Penangkapan Iram Galela tak Bisa Dimaknai sebagai Pembungkaman Kebebasan Berpendapat

Iksan Maujud. (Istimewa)

PENAMALUT.COM, TOBELO – Polda Maluku Utara telah menetapkan Muhamad Iram Galela sebagai tersangka kasus dugaan penyebaran berita fitnah dan pencemaran nama baik terhadap pemilik perusahaan PT NHM. Penetapan tersangka ini terkait dengan tuduhan yang dilontarkan Iram terhadap pemilik perusahaan tambang emas NHM, seorang pengusaha yang dikenal sangat dermawan terhadap masyarakat di Kabupaten Halmahera Utara.

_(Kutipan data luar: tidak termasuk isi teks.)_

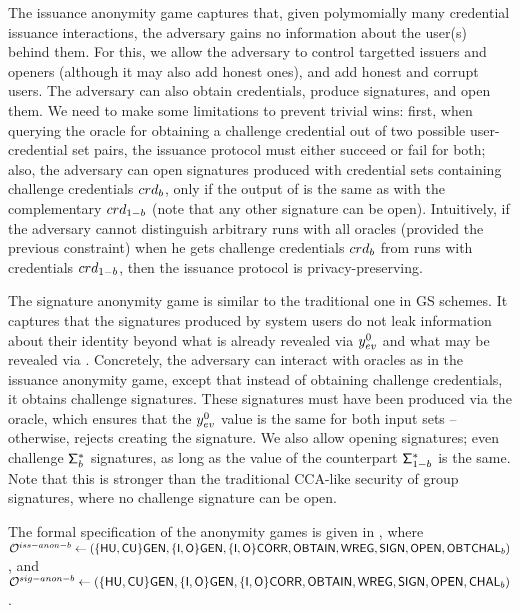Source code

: The issuance anonymity game captures that, given polymomially many
credential issuance interactions, the adversary gains no information about the
user(s) behind them. For this, we allow the adversary to control targetted
issuers and openers (although it may also add honest ones), and add honest and
corrupt users. The adversary can also obtain credentials, produce signatures,
and open them. We need to make some limitations to prevent trivial wins: first,
when querying the oracle for obtaining a challenge credential out of two
possible user-credential set pairs, the issuance protocol must either succeed or
fail for both; also, the adversary can open signatures produced with credential
sets containing challenge credentials $crd_b$, only if the output of \Open is
the same as with the complementary $crd_{1-b}$ (note that any other signature
can be open).
Intuitively, if the adversary cannot distinguish arbitrary runs with all oracles
(provided the previous constraint) when he gets challenge credentials $crd_b$
from runs with credentials $crd_{1-b}$, then the issuance protocol is
privacy-preserving.

The signature anonymity game is similar to the traditional one in GS schemes.
It captures that the signatures produced by system users do not leak information
about their identity beyond what is already revealed via $y_{ev}^0$ and what
may be revealed via \yinsp. Concretely, the adversary can interact with oracles
as in the issuance anonymity game, except that instead of obtaining challenge
credentials, it obtains challenge signatures. These signatures must have been
produced via the \CHALb oracle, which ensures that the $y_{ev}^0$ value is the
same for both input sets -- otherwise, rejects creating the signature. We also
allow opening signatures; even challenge $\mathsf{\Sigma}^*_b$ signatures, as long as the
\yinsp value of the counterpart $\mathsf{\Sigma}^*_{1-b}$ is the same. Note that this is
stronger than the traditional CCA-like security of group signatures, where no
challenge signature can be open.

The formal specification of the anonymity games is given in
, where
$\mathcal{O}^{iss-anon-b} \gets (\lbrace\mathsf{HU},\mathsf{CU}\rbrace\mathsf{GEN},\lbrace\mathsf{I},\mathsf{O}\rbrace\mathsf{GEN},\lbrace\mathsf{I},
\mathsf{O}\rbrace\mathsf{CORR},\mathsf{OBTAIN},\mathsf{WREG},\mathsf{SIGN},\mathsf{OPEN},\mathsf{OBTCHAL}_b)$, and $\mathcal{O}^{sig-anon-b}
\gets (\lbrace\mathsf{HU},\mathsf{CU}\rbrace\mathsf{GEN},\lbrace\mathsf{I},\mathsf{O}\rbrace\mathsf{GEN},\lbrace\mathsf{I},\mathsf{O}\rbrace
\mathsf{CORR},\mathsf{OBTAIN},\mathsf{WREG},\mathsf{SIGN},\mathsf{OPEN},\mathsf{CHAL}_b)$.

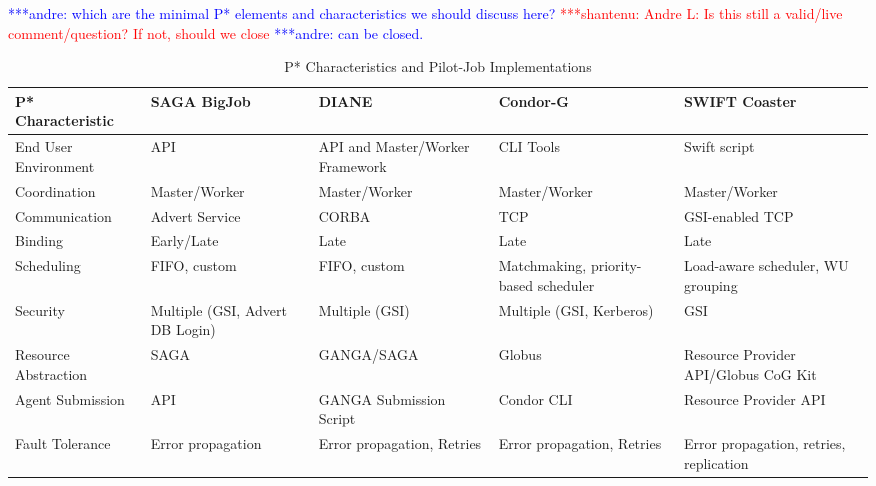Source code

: \documentclass[conference,final]{IEEEtran}
\newcommand{\jhanote}[1]{ {\textcolor{red} { ***shantenu: #1 }}}
\newcommand{\alnote}[1]{ {\textcolor{blue} { ***andre: #1 }}}
\newcommand{\alnote}[1]{}
\newcommand{\jhanote}[1]{}
\newcommand{\up}{\vspace*{-1em}}
\begin{document}

\alnote{which are the minimal P* elements and characteristics we
  should discuss here?}  \jhanote{Andre L: Is this still a valid/live
  comment/question? If not, should we close}\alnote{can be closed.}

\begin{table}[t]
\centering
\begin{tabular}{|l|p{2.5cm}|p{2.5cm}|p{2.5cm}|p{2.5cm}|}
	\hline
	\textbf{P* Characteristic}
	&\textbf{SAGA BigJob} &\textbf{DIANE} &\textbf{Condor-G} &   
	\textbf{SWIFT Coaster} \\ \hline
End User Environment &API &API and Master/Worker Framework &CLI Tools &Swift script\\ \hline

Coordination &Master/Worker  &Master/Worker  &Master/Worker &Master/Worker \\ \hline
	
Communication &Advert Service &CORBA &TCP &GSI-enabled TCP \\ \hline

Binding &Early/Late &Late &Late &Late\\
\hline
Scheduling &FIFO, custom &FIFO, custom &Matchmaking, priority-based scheduler 
&Load-aware scheduler, WU grouping\\
\hline

Security &Multiple (GSI, Advert DB Login) &Multiple (GSI) &Multiple (GSI, 
Kerberos) &GSI\\ \hline

Resource Abstraction &SAGA &GANGA/SAGA &Globus &Resource Provider API/Globus CoG 
Kit \\ 
\hline
Agent Submission &API &GANGA Submission Script &Condor CLI 
&Resource Provider API\\
\hline
Fault Tolerance &Error propagation &Error propagation, Retries &Error propagation, Retries &Error propagation, retries, replication\\
\hline
	
\end{tabular}
\caption{P* Characteristics and Pilot-Job Implementations\up}\label{table:pilot-job-comparison}
\end{table}
\end{document}
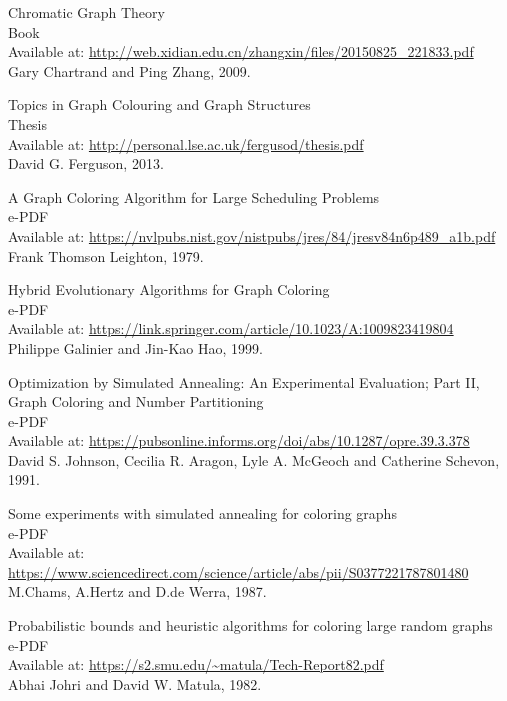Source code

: \documentclass[12pt, a4paper]{article}
\begin{document}
{\begin{thebibliography}{12}
 Chromatic Graph Theory\\
Book\\
Available at: \url{http://web.xidian.edu.cn/zhangxin/files/20150825_221833.pdf}\\
Gary Chartrand and Ping Zhang, 2009.

 Topics in Graph Colouring and Graph Structures\\
Thesis\\
Available at: \url{http://personal.lse.ac.uk/fergusod/thesis.pdf}\\
David G. Ferguson, 2013.

 A Graph Coloring Algorithm for Large Scheduling Problems\\
e-PDF\\
Available at: \url{https://nvlpubs.nist.gov/nistpubs/jres/84/jresv84n6p489_a1b.pdf}\\
Frank Thomson Leighton, 1979.

 Hybrid Evolutionary Algorithms for Graph Coloring\\
e-PDF\\
Available at: \url{https://link.springer.com/article/10.1023/A:1009823419804}\\
Philippe Galinier and Jin-Kao Hao, 1999.

 Optimization by Simulated Annealing: An Experimental Evaluation; Part II, Graph Coloring and Number Partitioning\\
e-PDF\\
Available at: \url{https://pubsonline.informs.org/doi/abs/10.1287/opre.39.3.378}\\
David S. Johnson, Cecilia R. Aragon, Lyle A. McGeoch and Catherine Schevon, 1991.

 Some experiments with simulated annealing for coloring graphs\\
e-PDF\\
Available at: \url{https://www.sciencedirect.com/science/article/abs/pii/S0377221787801480}\\
M.Chams, A.Hertz and D.de Werra, 1987.

 Probabilistic bounds and heuristic algorithms for coloring large random graphs\\
e-PDF\\
Available at: \url{https://s2.smu.edu/~matula/Tech-Report82.pdf}\\
Abhai Johri and David W. Matula, 1982.


\end{thebibliography}}
\end{document}
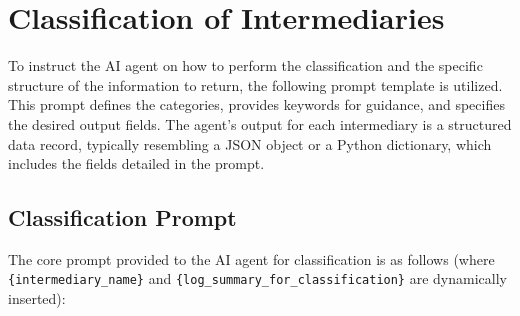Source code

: \newpage 

\section{Classification of Intermediaries}
\label{sec:appendix_intermediary_classification}

To instruct the AI agent on how to perform the classification and the specific structure of the information to return, the following prompt template is utilized. This prompt defines the categories, provides keywords for guidance, and specifies the desired output fields. The agent's output for each intermediary is a structured data record, typically resembling a JSON object or a Python dictionary, which includes the fields detailed in the prompt.

\subsection*{Classification Prompt}
The core prompt provided to the AI agent for classification is as follows (where \texttt{\{intermediary\_name\}} and \texttt{\{log\_summary\_for\_classification\}} are dynamically inserted):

Tuduhan yang disebarkan oleh Iram melalui berbagai media menyebutkan bahwa pemilik NHM, yang selama ini sangat dihormati oleh masyarakat Maluku Utara, terlibat dalam praktik suap terhadap mantan gubernur Maluku Utara. Dan saat ini eks gubernur sedang menjalani hukuman terkait kasus suap proyek dan jual beli jabatan. Namun, tuduhan yang disampaikan Iram tidak terbukti kebenarannya, khususnya terkait dengan izin tambang yang melibatkan pemilik NHM.

Pihak kepolisian telah menetapkan Iram sebagai tersangka atas tindakan penyebaran informasi yang tidak akurat dan merugikan pihak pemilik NHM.

“Penyebaran berita bohong tidak hanya mencemarkan nama baik seseorang, tetapi juga berpotensi memicu ketidakpercayaan publik terhadap individu yang bersangkutan, termasuk pemilik tambang NHM,” ujar kuasa hukum pemilik NHM, Iksan Maujud.

Iksan menegaskan bahwa kliennya, pemilik NHM, tidak terlibat dalam tindakan suap sebagaimana yang dituduhkan oleh Iram.

“Pemilik NHM memiliki kontrak karya yang sah dengan izin yang dikeluarkan langsung oleh negara dan ditandatangani oleh presiden, sama seperti izin pertambangan lainnya. Tuduhan yang disebarkan oleh Iram jelas tidak berdasar,” tegasnya.

Kuasa hukum NHM mengapresiasi langkah tegas pihak kepolisian dalam menegakkan kebenaran dan keadilan.

“Kami berharap agar proses hukum berjalan sesuai dengan ketentuan yang berlaku, dan M Iram Galela harus mempertanggungjawabkan perbuatannya,” kata Iksan.

Sementara itu, akademisi Fakultas Hukum IAIN Ternate, Hasanuddin Hidayat, memberikan pandangan terkait kasus ini. Dari perspektif hukum positif, Hasanuddin menjelaskan bahwa penyebaran berita bohong yang merugikan individu atau kelompok tertentu dapat dikategorikan sebagai tindak pidana. Hal ini diatur dalam Pasal 27 ayat (3) UU ITE, yang dapat dikenakan pidana penjara hingga 6 tahun atau denda maksimal Rp1 miliar.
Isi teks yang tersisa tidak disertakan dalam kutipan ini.